**Material shown**.
------------
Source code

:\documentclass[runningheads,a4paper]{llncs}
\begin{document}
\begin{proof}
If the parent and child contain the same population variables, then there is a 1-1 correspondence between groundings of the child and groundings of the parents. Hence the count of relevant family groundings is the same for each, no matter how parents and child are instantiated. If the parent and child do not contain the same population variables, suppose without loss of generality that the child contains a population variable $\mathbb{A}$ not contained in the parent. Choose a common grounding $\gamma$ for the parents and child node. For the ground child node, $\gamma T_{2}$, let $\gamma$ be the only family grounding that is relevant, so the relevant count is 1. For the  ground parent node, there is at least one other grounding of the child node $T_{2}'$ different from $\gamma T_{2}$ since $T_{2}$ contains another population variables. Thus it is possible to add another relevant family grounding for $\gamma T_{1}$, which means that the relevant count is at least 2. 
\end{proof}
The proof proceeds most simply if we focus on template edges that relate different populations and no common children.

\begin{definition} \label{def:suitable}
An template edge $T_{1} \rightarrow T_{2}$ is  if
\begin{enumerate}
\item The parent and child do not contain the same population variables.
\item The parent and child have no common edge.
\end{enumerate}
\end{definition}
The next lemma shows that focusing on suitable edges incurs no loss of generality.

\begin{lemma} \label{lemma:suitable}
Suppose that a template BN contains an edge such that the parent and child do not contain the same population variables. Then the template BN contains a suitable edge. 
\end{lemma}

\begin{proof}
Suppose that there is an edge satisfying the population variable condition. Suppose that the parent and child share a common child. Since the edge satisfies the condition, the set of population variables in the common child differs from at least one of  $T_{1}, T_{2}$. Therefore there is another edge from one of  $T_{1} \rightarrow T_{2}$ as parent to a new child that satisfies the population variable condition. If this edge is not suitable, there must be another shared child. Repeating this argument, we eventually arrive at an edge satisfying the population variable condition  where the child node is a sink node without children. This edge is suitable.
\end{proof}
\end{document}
------------
**Exercise brief**. Copy only the stretch running from the line containing "The proof proceeds" to the final line of the entries, both ends included, exactly as it stands.

**Response box**.
The proof proceeds most simply if we focus on template edges that relate different populations and no common children.

\begin{definition} \label{def:suitable}
An template edge $T_{1} \rightarrow T_{2}$ is  if
\begin{enumerate}
\item The parent and child do not contain the same population variables.
\item The parent and child have no common edge.
\end{enumerate}
\end{definition}
The next lemma shows that focusing on suitable edges incurs no loss of generality.

\begin{lemma} \label{lemma:suitable}
Suppose that a template BN contains an edge such that the parent and child do not contain the same population variables. Then the template BN contains a suitable edge. 
\end{lemma}

\begin{proof}
Suppose that there is an edge satisfying the population variable condition. Suppose that the parent and child share a common child. Since the edge satisfies the condition, the set of population variables in the common child differs from at least one of  $T_{1}, T_{2}$. Therefore there is another edge from one of  $T_{1} \rightarrow T_{2}$ as parent to a new child that satisfies the population variable condition. If this edge is not suitable, there must be another shared child. Repeating this argument, we eventually arrive at an edge satisfying the population variable condition  where the child node is a sink node without children. This edge is suitable.
\end{proof}
\end{document}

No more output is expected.